Resegregation In The North

Jelani Cobb points out the failure of desegregation isn’t just afflicting the South:

There may be no better example of the ongoing scandal of school segregation than the New York City public-school system, which a recent report by the Civil Rights Project at U.C.L.A. found to be one of the most segregated in the country. Black and Latino students in New York have become more likely to attend schools with minimal white enrollment, and a majority of them go to schools defined by concentrated poverty. Three-quarters of the city’s charter schools, which were a key component of Mayor Michael Bloomberg’s efforts at education reform, have fewer than one per cent white enrollment. At Stuyvesant, the most exclusive of the city’s specialized public high schools, where admission is determined by a competitive exam, only seven black students and twenty-one Latino students were offered places in next year’s freshman class. New York is simultaneously the most diverse city in the United States and the most glaring indicator of integration’s failures. …

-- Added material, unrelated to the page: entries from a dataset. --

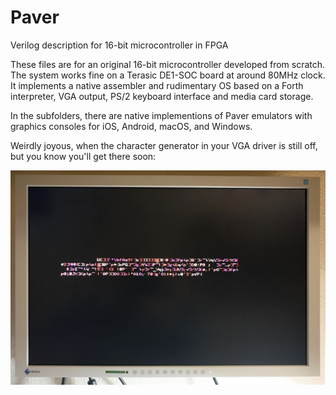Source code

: # Paver
Verilog description for 16-bit microcontroller in FPGA

These files are for an original 16-bit microcontroller developed from scratch. The system works fine on a Terasic DE1-SOC board at around 80MHz clock. It implements a native assembler and rudimentary OS based on a Forth interpreter, VGA output, PS/2 keyboard interface and media card storage.

In the subfolders, there are native implementions of Paver emulators with graphics consoles for iOS, Android, macOS, and Windows.

Weirdly joyous, when the character generator in your VGA driver is still off, but you know you'll get there soon:

![CPU board](https://github.com/Dosflange/Paver/blob/main/vga_driver_fail.jpg)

To the extent that the word “desegregation” remains in our vocabulary, it describes an antique principle, not a current priority. Today, we are more likely to talk of diversity—but diversification and desegregation are not the same undertaking. To speak of diversity, in light of this country’s history of racial recidivism, is to focus on bringing ethnic variety to largely white institutions, rather than dismantling the structures that made them so white to begin with.